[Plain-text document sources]
• • • • •

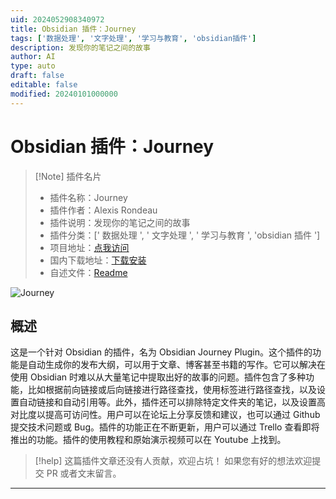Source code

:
 ```yaml
---
uid: 2024052908340972
title: Obsidian 插件：Journey
tags: ['数据处理', '文字处理', '学习与教育', 'obsidian插件']
description: 发现你的笔记之间的故事
author: AI
type: auto
draft: false
editable: false
modified: 20240101000000
---
```


# Obsidian 插件：Journey

> [!Note] 插件名片
> - 插件名称：Journey
> - 插件作者：Alexis Rondeau
> - 插件说明：发现你的笔记之间的故事
> - 插件分类：[' 数据处理 ', ' 文字处理 ', ' 学习与教育 ', 'obsidian 插件 ']
> - 项目地址：[点我访问](https://github.com/akaalias/obsidian-journey-plugin)
> - 国内下载地址：[下载安装](https://pkmer.cn/products/plugin/pluginMarket/?obsidian-journey-plugin)
> - 自述文件：[Readme](https://ghproxy.net/https://raw.githubusercontent.com/akaalias/obsidian-journey-plugin/master/README.md)

![Journey](https://cdn.pkmer.cn/covers/obsidian-journey-plugin.png!pkmer)

## 概述

这是一个针对 Obsidian 的插件，名为 Obsidian Journey Plugin。这个插件的功能是自动生成你的发布大纲，可以用于文章、博客甚至书籍的写作。它可以解决在使用 Obsidian 时难以从大量笔记中提取出好的故事的问题。插件包含了多种功能，比如根据前向链接或后向链接进行路径查找，使用标签进行路径查找，以及设置自动链接和自动引用等。此外，插件还可以排除特定文件夹的笔记，以及设置高对比度以提高可访问性。用户可以在论坛上分享反馈和建议，也可以通过 Github 提交技术问题或 Bug。插件的功能正在不断更新，用户可以通过 Trello 查看即将推出的功能。插件的使用教程和原始演示视频可以在 Youtube 上找到。

> [!help]
> 这篇插件文章还没有人贡献，欢迎占坑！
> 如果您有好的想法欢迎提交 PR 或者文末留言。

---



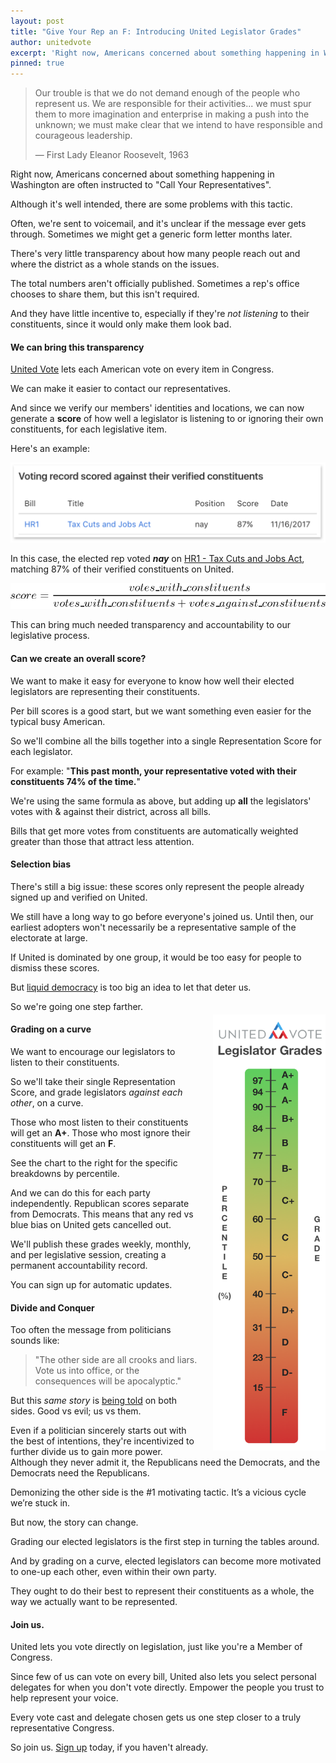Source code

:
 ```yaml
---
layout: post
title: "Give Your Rep an F: Introducing United Legislator Grades"
author: unitedvote
excerpt: 'Right now, Americans concerned about something happening in Washington are often instructed to Call Your Representatives. But there are a few problems with this tactic.'
pinned: true
---
```


> Our trouble is that we do not demand enough of the people who represent us. We are responsible for their activities... we must spur them to more imagination and enterprise in making a push into the unknown; we must make clear that we intend to have responsible and courageous leadership.
>
> — First Lady Eleanor Roosevelt, 1963

Right now, Americans concerned about something happening in Washington are often instructed to "Call Your Representatives".

Although it's well intended, there are some problems with this tactic.

Often, we're sent to voicemail, and it's unclear if the message ever gets through. Sometimes we might get a generic form letter months later.

There's very little transparency about how many people reach out and where the district as a whole stands on the issues.

The total numbers aren't officially published. Sometimes a rep's office chooses to share them, but this isn't required.

And they have little incentive to, especially if they're *not listening* to their constituents, since it would only make them look bad.

#### We can bring this transparency

[United Vote](https://www.united.vote) lets each American vote on every item in Congress.

We can make it easier to contact our representatives.

And since we verify our members' identities and locations, we can now generate a **score** of how well a legislator is listening to or ignoring their own constituents, for each legislative item.

Here's an example:

![](/assets/article_images/2017-12-08-give-your-rep-an-f-introducing-united-legislator-grades/example-voting-record-score.png)

In this case, the elected rep voted ***nay*** on [HR1 - Tax Cuts and Jobs Act](https://united.vote/l/us115-hr1), matching 87% of their verified constituents on United.

![](/assets/article_images/2017-12-08-give-your-rep-an-f-introducing-united-legislator-grades/score-formula.png)

This can bring much needed transparency and accountability to our legislative process.

#### Can we create an overall score?

We want to make it easy for everyone to know how well their elected legislators are representing their constituents.

Per bill scores is a good start, but we want something even easier for the typical busy American.

So we'll combine all the bills together into a single Representation Score for each legislator.

For example: "**This past month, your representative voted with their constituents 74% of the time.**"

We're using the same formula as above, but adding up **all** the legislators' votes with & against their district, across all bills.

Bills that get more votes from constituents are automatically weighted greater than those that attract less attention.

#### Selection bias

There's still a big issue: these scores only represent the people already signed up and verified on United.

We still have a long way to go before everyone's joined us. Until then, our earliest adopters won't necessarily be a representative sample of the electorate at large.

If United is dominated by one group, it would be too easy for people to dismiss these scores.

But [liquid democracy](/2016/09/21/what-is-liquid-democracy/) is too big an idea to let that deter us.

So we're going one step farther.

<a href="/assets/article_images/2017-12-08-give-your-rep-an-f-introducing-united-legislator-grades/legislator-grades-scale.png" target="blank"><img src="/assets/article_images/2017-12-08-give-your-rep-an-f-introducing-united-legislator-grades/legislator-grades-scale.png" style="float: right; margin: -10px 0 0 23px; width: 180px;" class="legislator-grade-scale" /></a>
<style>
  @media (max-width: 500px) {
    .legislator-grade-scale {
      width: 150px !important;
      margin-top: -1px !important;
    }
  }
  @media (max-width: 370px) {
    .legislator-grade-scale {
      width: 105px !important;
      margin-top: 5px !important;
    }
  }
</style>

#### Grading on a curve

We want to encourage our legislators to listen to their constituents.

So we'll take their single Representation Score, and grade legislators *against each other*, on a curve.

Those who most listen to their constituents will get an **A+**. Those who most ignore their constituents will get an **F**.

See the chart to the right for the specific breakdowns by percentile.

And we can do this for each party independently. Republican scores separate from Democrats. This means that any red vs blue bias on United gets cancelled out.

We'll publish these grades weekly, monthly, and per legislative session, creating a permanent accountability record.

You can sign up for automatic updates.

#### Divide and Conquer

Too often the message from politicians sounds like:

> "The other side are all crooks and liars. Vote us into office, or the consequences will be apocalyptic."

But this *same story* is [being told](https://www.quora.com/What-is-the-difference-between-a-liberal-and-a-conservative/answer/Samantha-Bean-7?srid=tOBx) on both sides. Good vs evil; us vs them.

Even if a politician sincerely starts out with the best of intentions, they're incentivized to further divide us to gain more power. Although they never admit it, the Republicans need the Democrats, and the Democrats need the Republicans.

Demonizing the other side is the #1 motivating tactic. It’s a vicious cycle we’re stuck in.

But now, the story can change.

Grading our elected legislators is the first step in turning the tables around.

And by grading on a curve, elected legislators can become more motivated to one-up each other, even within their own party.

They ought to do their best to represent their constituents as a whole, the way we actually want to be represented.

#### Join us.

United lets you vote directly on legislation, just like you're a Member of Congress.

Since few of us can vote on every bill, United also lets you select personal delegates for when you don't vote directly. Empower the people you trust to help represent your voice.

Every vote cast and delegate chosen gets us one step closer to a truly representative Congress.

So join us. [Sign up](https://united.vote/join) today, if you haven't already.
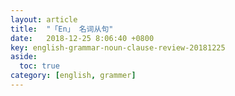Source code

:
 ```yaml
---
layout: article
title:  "「En」 名词从句"
date:   2018-12-25 8:06:40 +0800
key: english-grammar-noun-clause-review-20181225
aside:
  toc: true
category: [english, grammer]
---
```

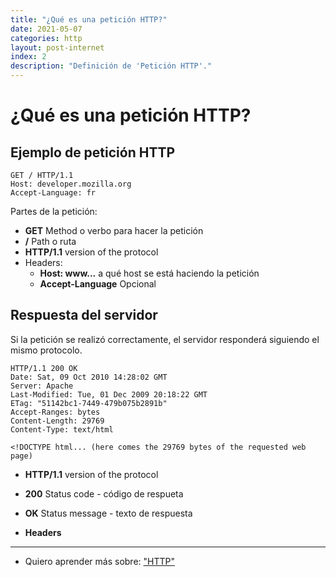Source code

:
 ```yaml
---
title: "¿Qué es una petición HTTP?"
date: 2021-05-07
categories: http
layout: post-internet
index: 2
description: "Definición de 'Petición HTTP'."
---
```


# ¿Qué es una petición HTTP?

## Ejemplo de petición HTTP

```http
GET / HTTP/1.1
Host: developer.mozilla.org
Accept-Language: fr
```

Partes de la petición:
- **GET**
Method o verbo para hacer la petición
- **/**
	Path o ruta
- **HTTP/1.1**
	version of the protocol
- Headers:
	- **Host: www...**
		a qué host se está haciendo la petición
	- **Accept-Language**
		Opcional

## Respuesta del servidor
Si la petición se realizó correctamente, el servidor responderá siguiendo el mismo protocolo.

```http
HTTP/1.1 200 OK
Date: Sat, 09 Oct 2010 14:28:02 GMT
Server: Apache
Last-Modified: Tue, 01 Dec 2009 20:18:22 GMT
ETag: "51142bc1-7449-479b075b2891b"
Accept-Ranges: bytes
Content-Length: 29769
Content-Type: text/html

<!DOCTYPE html... (here comes the 29769 bytes of the requested web page)
```

- **HTTP/1.1**
	version of the protocol
- **200**
	Status code - código de respueta
- **OK**
	Status message - texto de respuesta

- **Headers**

***

- Quiero aprender más sobre: ["HTTP"](que-es-http)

• • • • •

Please, from the entries above, set down exactly the lines from the one containing "and courageous leadership." through the one containing "Eleanor Roosevelt, 1963", and only those.

> Our trouble is that we do not demand enough of the people who represent us. We are responsible for their activities... we must spur them to more imagination and enterprise in making a push into the unknown; we must make clear that we intend to have responsible and courageous leadership.
>
> — First Lady Eleanor Roosevelt, 1963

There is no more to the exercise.